Translated from business speak, what Pearson means is that Valeant’s Polish operations has sold four months worth of sales to a series of distributors who will deliver the products to retailers. Most CEOs want to avoid having inventory levels spike in distribution channels because over time excess supply reduces demand which in turn forces production cuts and ultimately, pricing. (See what Valeant said when we asked them about Polish inventory issues here.)

But the full picture is much more complicated than that.

In Poland, three of Valeant’s subsidiaries, ICN Polfa S.A., PF Jelfa and Valeant SP. Z O, account for 98% of its revenues. Of the three, Valeant SP is by far the largest, amounting to about 75% of revenue. It’s not, as might be expected, a manufacturer but a wholesaler, buying drugs Valeant produces in Poland and elsewhere, and then selling it to other distributors.
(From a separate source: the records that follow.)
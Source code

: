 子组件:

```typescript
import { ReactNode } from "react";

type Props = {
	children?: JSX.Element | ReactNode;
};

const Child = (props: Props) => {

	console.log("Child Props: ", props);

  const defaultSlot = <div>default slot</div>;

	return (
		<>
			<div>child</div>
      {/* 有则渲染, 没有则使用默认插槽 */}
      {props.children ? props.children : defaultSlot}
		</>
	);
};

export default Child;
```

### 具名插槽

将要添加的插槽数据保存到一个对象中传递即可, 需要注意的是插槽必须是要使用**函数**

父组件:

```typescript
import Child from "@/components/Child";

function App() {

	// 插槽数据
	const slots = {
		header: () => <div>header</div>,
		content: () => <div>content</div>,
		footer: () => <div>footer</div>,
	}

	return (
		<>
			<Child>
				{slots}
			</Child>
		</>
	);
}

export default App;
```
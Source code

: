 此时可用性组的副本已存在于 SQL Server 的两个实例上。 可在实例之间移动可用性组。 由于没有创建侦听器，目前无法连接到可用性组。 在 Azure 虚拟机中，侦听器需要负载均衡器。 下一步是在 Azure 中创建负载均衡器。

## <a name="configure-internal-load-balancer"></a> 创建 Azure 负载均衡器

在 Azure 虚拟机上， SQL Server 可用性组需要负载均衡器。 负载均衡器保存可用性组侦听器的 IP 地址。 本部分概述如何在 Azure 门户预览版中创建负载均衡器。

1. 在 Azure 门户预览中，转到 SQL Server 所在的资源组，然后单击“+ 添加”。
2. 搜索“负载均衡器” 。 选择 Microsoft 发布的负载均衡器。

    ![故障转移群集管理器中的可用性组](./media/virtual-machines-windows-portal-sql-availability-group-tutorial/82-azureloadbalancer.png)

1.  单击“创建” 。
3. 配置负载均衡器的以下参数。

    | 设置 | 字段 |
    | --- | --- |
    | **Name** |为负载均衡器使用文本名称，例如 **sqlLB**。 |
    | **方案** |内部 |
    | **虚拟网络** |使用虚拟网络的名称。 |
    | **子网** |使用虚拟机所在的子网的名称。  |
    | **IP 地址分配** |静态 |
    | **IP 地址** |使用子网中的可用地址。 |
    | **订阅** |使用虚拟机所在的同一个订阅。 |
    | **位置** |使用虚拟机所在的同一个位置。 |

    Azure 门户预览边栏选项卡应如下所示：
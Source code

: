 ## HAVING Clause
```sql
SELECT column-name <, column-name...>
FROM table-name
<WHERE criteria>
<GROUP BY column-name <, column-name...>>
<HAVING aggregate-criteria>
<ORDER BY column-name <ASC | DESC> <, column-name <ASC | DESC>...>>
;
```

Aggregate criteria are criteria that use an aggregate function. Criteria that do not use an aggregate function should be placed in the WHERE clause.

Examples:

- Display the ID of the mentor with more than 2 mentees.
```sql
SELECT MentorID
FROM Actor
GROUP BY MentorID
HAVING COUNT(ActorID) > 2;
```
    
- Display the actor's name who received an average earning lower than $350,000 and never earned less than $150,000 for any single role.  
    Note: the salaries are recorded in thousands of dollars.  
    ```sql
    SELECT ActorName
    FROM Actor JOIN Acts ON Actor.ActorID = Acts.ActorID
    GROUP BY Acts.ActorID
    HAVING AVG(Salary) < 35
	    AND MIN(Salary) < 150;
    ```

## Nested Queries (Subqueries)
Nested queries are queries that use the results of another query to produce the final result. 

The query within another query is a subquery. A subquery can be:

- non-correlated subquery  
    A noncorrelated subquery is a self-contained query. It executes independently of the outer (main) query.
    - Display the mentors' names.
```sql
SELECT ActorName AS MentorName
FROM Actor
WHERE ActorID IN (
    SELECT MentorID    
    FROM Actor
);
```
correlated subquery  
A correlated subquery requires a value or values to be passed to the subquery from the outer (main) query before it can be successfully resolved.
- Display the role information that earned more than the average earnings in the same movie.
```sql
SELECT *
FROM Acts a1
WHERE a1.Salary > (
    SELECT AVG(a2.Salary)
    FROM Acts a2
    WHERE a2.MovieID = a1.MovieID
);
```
While Valeant’s explosive revenue growth is what made the company so beloved of investors, that hasn’t made it to Poland yet. Through the third quarter revenues from the three units, as measured by IMS Health data, were just under $187 million and on pace to slightly improve upon last year’s $270.3 million. In turn, 2014’s sales were off relative to $296.4 million in 2013.

According to filings, at the end of last year, the three subsidiaries had 95 days worth of sales in inventory on its balance sheet. (There’s not a hard and fast rule for determining how much inventory is too much, but when it’s just sitting on a balance sheet and not moving, it’s a safe bet that the higher the figure goes, the more management and investors should worry.)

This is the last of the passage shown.